TO DO - Keep only those lines of the records that include the string "newcommand".

----- RECORDS SUPPLIED

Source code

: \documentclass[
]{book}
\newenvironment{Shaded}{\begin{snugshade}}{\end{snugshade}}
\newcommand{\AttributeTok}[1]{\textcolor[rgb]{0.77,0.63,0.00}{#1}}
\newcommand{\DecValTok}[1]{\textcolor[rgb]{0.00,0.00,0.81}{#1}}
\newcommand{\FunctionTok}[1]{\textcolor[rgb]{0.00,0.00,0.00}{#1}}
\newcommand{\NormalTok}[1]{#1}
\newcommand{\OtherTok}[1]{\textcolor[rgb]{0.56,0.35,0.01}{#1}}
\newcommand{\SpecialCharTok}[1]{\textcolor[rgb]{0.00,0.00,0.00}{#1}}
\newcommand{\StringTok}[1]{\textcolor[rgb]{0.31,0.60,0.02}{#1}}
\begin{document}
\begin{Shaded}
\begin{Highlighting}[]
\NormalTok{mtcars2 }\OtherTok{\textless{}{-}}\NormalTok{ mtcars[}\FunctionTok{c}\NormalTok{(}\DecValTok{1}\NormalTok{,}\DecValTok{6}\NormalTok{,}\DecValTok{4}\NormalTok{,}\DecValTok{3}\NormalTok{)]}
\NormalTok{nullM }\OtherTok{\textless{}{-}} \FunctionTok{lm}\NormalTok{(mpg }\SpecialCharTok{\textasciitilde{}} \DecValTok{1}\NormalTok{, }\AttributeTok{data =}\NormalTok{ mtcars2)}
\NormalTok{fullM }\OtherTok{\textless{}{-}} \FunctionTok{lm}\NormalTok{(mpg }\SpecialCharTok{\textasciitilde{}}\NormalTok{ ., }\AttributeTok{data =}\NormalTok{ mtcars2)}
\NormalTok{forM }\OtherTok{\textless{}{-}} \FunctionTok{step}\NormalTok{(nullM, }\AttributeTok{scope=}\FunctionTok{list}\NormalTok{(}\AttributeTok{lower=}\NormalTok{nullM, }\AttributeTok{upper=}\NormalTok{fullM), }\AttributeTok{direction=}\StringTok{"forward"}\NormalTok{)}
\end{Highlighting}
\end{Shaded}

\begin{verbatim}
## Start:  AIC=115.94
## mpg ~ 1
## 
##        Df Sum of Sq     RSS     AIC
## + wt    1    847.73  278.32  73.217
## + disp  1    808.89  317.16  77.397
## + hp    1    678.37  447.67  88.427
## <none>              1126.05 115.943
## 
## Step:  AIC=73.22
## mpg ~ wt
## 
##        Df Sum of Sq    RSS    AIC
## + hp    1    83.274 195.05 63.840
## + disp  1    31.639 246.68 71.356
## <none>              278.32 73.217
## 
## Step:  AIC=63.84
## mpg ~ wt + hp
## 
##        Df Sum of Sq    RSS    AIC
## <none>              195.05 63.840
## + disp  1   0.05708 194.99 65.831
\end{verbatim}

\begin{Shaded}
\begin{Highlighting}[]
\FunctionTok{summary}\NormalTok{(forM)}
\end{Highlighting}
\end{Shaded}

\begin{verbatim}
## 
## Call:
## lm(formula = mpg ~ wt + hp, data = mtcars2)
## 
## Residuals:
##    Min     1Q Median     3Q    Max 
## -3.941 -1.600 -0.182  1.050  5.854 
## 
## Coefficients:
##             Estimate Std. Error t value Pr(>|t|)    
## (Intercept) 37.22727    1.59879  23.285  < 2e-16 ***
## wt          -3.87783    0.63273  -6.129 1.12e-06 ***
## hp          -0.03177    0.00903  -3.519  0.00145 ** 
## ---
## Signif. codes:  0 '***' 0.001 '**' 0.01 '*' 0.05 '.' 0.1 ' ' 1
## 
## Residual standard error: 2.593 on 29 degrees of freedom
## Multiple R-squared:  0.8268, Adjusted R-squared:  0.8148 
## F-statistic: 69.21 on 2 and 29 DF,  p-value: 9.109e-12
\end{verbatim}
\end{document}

----------

OUTPUT BELOW -
\newcommand{\AttributeTok}[1]{\textcolor[rgb]{0.77,0.63,0.00}{#1}}
\newcommand{\DecValTok}[1]{\textcolor[rgb]{0.00,0.00,0.81}{#1}}
\newcommand{\FunctionTok}[1]{\textcolor[rgb]{0.00,0.00,0.00}{#1}}
\newcommand{\NormalTok}[1]{#1}
\newcommand{\OtherTok}[1]{\textcolor[rgb]{0.56,0.35,0.01}{#1}}
\newcommand{\SpecialCharTok}[1]{\textcolor[rgb]{0.00,0.00,0.00}{#1}}
\newcommand{\StringTok}[1]{\textcolor[rgb]{0.31,0.60,0.02}{#1}}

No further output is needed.